● **What needs to be done**
Copy out every line of the data that has the word "enable" somewhere in it.

● **Recorded data**
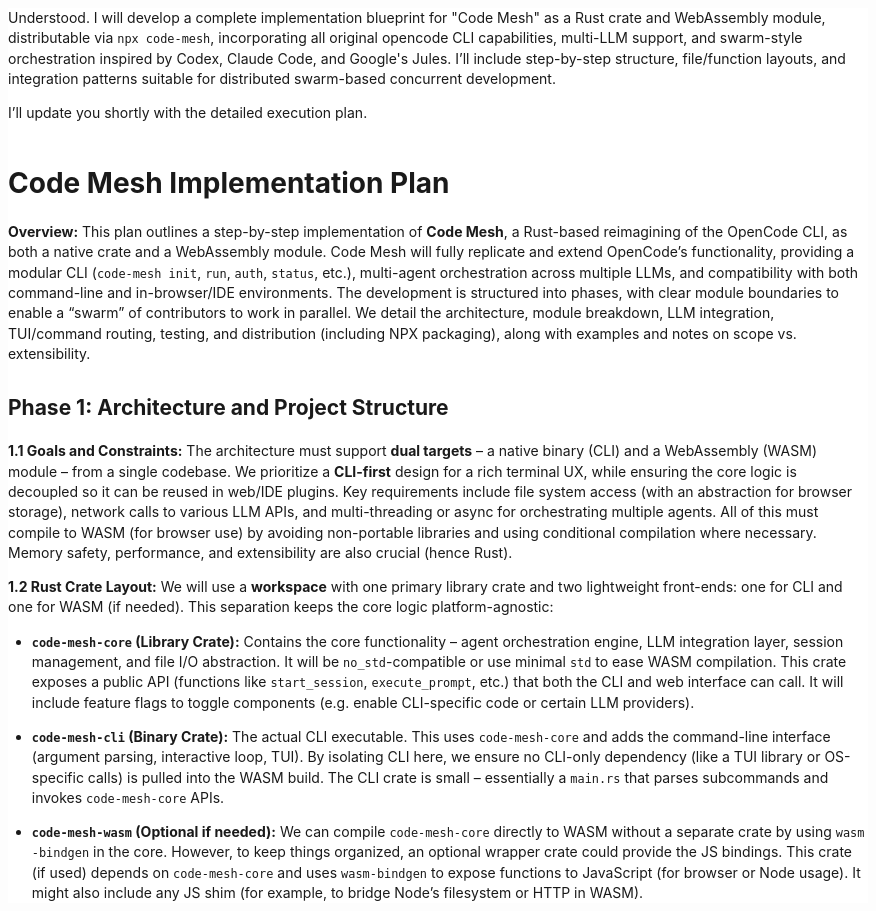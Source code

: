 Understood. I will develop a complete implementation blueprint for "Code Mesh" as a Rust crate and WebAssembly module, distributable via `npx code-mesh`, incorporating all original opencode CLI capabilities, multi-LLM support, and swarm-style orchestration inspired by Codex, Claude Code, and Google's Jules. I’ll include step-by-step structure, file/function layouts, and integration patterns suitable for distributed swarm-based concurrent development.

I’ll update you shortly with the detailed execution plan.


# Code Mesh Implementation Plan

**Overview:** This plan outlines a step-by-step implementation of **Code Mesh**, a Rust-based reimagining of the OpenCode CLI, as both a native crate and a WebAssembly module. Code Mesh will fully replicate and extend OpenCode’s functionality, providing a modular CLI (`code-mesh init`, `run`, `auth`, `status`, etc.), multi-agent orchestration across multiple LLMs, and compatibility with both command-line and in-browser/IDE environments. The development is structured into phases, with clear module boundaries to enable a “swarm” of contributors to work in parallel. We detail the architecture, module breakdown, LLM integration, TUI/command routing, testing, and distribution (including NPX packaging), along with examples and notes on scope vs. extensibility.

## Phase 1: Architecture and Project Structure

**1.1 Goals and Constraints:** The architecture must support **dual targets** – a native binary (CLI) and a WebAssembly (WASM) module – from a single codebase. We prioritize a **CLI-first** design for a rich terminal UX, while ensuring the core logic is decoupled so it can be reused in web/IDE plugins. Key requirements include file system access (with an abstraction for browser storage), network calls to various LLM APIs, and multi-threading or async for orchestrating multiple agents. All of this must compile to WASM (for browser use) by avoiding non-portable libraries and using conditional compilation where necessary. Memory safety, performance, and extensibility are also crucial (hence Rust).

**1.2 Rust Crate Layout:** We will use a **workspace** with one primary library crate and two lightweight front-ends: one for CLI and one for WASM (if needed). This separation keeps the core logic platform-agnostic:

* **`code-mesh-core` (Library Crate):** Contains the core functionality – agent orchestration engine, LLM integration layer, session management, and file I/O abstraction. It will be `no_std`-compatible or use minimal `std` to ease WASM compilation. This crate exposes a public API (functions like `start_session`, `execute_prompt`, etc.) that both the CLI and web interface can call. It will include feature flags to toggle components (e.g. enable CLI-specific code or certain LLM providers).

* **`code-mesh-cli` (Binary Crate):** The actual CLI executable. This uses `code-mesh-core` and adds the command-line interface (argument parsing, interactive loop, TUI). By isolating CLI here, we ensure no CLI-only dependency (like a TUI library or OS-specific calls) is pulled into the WASM build. The CLI crate is small – essentially a `main.rs` that parses subcommands and invokes `code-mesh-core` APIs.

* **`code-mesh-wasm` (Optional if needed):** We can compile `code-mesh-core` directly to WASM without a separate crate by using `wasm-bindgen` in the core. However, to keep things organized, an optional wrapper crate could provide the JS bindings. This crate (if used) depends on `code-mesh-core` and uses `wasm-bindgen` to expose functions to JavaScript (for browser or Node usage). It might also include any JS shim (for example, to bridge Node’s filesystem or HTTP in WASM).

● **Exercise output**
**Overview:** This plan outlines a step-by-step implementation of **Code Mesh**, a Rust-based reimagining of the OpenCode CLI, as both a native crate and a WebAssembly module. Code Mesh will fully replicate and extend OpenCode’s functionality, providing a modular CLI (`code-mesh init`, `run`, `auth`, `status`, etc.), multi-agent orchestration across multiple LLMs, and compatibility with both command-line and in-browser/IDE environments. The development is structured into phases, with clear module boundaries to enable a “swarm” of contributors to work in parallel. We detail the architecture, module breakdown, LLM integration, TUI/command routing, testing, and distribution (including NPX packaging), along with examples and notes on scope vs. extensibility.
* **`code-mesh-core` (Library Crate):** Contains the core functionality – agent orchestration engine, LLM integration layer, session management, and file I/O abstraction. It will be `no_std`-compatible or use minimal `std` to ease WASM compilation. This crate exposes a public API (functions like `start_session`, `execute_prompt`, etc.) that both the CLI and web interface can call. It will include feature flags to toggle components (e.g. enable CLI-specific code or certain LLM providers).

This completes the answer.